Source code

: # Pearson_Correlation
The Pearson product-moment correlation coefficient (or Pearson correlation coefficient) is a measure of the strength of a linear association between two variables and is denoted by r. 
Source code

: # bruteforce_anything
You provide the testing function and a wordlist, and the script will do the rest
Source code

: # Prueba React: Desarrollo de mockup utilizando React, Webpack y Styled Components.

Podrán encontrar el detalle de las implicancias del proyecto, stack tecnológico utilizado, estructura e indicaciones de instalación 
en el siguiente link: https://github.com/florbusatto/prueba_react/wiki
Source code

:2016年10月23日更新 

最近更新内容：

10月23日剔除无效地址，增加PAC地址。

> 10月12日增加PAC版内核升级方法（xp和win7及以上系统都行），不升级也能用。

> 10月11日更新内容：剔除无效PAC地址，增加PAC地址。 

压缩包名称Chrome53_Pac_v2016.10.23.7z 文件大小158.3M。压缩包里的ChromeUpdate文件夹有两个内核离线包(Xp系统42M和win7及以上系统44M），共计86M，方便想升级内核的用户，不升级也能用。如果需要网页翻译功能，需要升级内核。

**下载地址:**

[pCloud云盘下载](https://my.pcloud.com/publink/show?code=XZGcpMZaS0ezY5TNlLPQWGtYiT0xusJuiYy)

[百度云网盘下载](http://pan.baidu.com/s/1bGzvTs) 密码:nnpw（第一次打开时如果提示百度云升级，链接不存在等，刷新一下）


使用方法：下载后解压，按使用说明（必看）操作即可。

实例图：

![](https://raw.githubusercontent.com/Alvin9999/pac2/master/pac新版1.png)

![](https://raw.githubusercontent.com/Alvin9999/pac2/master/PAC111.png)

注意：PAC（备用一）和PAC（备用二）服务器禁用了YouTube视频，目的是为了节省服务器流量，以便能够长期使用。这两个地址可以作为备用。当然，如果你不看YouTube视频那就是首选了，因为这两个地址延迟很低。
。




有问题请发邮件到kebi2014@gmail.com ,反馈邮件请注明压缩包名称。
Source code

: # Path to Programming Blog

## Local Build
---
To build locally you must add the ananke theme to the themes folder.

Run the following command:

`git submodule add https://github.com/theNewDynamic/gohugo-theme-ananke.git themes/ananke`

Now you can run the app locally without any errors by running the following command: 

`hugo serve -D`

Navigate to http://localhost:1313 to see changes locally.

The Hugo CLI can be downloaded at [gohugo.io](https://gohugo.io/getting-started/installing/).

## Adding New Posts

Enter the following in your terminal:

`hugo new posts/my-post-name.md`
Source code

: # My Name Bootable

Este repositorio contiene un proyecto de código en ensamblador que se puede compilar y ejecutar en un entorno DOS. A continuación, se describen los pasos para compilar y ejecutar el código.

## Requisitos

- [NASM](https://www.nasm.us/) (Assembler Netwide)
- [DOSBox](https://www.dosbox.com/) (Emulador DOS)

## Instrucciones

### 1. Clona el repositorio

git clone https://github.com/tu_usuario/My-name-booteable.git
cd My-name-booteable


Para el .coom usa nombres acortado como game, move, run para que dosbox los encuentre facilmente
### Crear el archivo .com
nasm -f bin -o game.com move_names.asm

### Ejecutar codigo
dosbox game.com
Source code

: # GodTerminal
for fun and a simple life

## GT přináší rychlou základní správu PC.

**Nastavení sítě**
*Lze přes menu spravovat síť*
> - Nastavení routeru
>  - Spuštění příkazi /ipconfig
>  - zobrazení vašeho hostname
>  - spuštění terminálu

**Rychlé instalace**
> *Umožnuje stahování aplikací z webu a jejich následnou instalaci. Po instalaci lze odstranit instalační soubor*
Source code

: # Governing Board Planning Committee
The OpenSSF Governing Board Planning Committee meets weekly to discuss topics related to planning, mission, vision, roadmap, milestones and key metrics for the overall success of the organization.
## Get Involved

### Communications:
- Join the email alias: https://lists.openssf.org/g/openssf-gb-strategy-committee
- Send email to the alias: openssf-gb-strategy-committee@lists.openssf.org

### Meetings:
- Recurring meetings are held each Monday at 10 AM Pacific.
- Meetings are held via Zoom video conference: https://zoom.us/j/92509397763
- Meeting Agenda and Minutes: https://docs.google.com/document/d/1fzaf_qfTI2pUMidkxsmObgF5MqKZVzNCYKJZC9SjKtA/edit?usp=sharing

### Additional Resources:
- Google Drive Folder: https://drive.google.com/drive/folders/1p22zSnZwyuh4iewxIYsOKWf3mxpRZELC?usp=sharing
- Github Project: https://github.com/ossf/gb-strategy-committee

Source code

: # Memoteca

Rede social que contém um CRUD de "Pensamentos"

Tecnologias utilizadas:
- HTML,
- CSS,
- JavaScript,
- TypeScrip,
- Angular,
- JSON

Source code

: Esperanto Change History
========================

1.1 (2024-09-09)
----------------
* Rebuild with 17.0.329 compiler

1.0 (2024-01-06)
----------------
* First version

━━━━━━━━━━━━━━━━━━━━

- Directions for this task
Return only the stretch of the material above from the line holding "- Join the email" through the line holding "- Google Drive", copied exactly.

- Task solution
- Join the email alias: https://lists.openssf.org/g/openssf-gb-strategy-committee
- Send email to the alias: openssf-gb-strategy-committee@lists.openssf.org

### Meetings:
- Recurring meetings are held each Monday at 10 AM Pacific.
- Meetings are held via Zoom video conference: https://zoom.us/j/92509397763
- Meeting Agenda and Minutes: https://docs.google.com/document/d/1fzaf_qfTI2pUMidkxsmObgF5MqKZVzNCYKJZC9SjKtA/edit?usp=sharing

### Additional Resources:
- Google Drive Folder: https://drive.google.com/drive/folders/1p22zSnZwyuh4iewxIYsOKWf3mxpRZELC?usp=sharing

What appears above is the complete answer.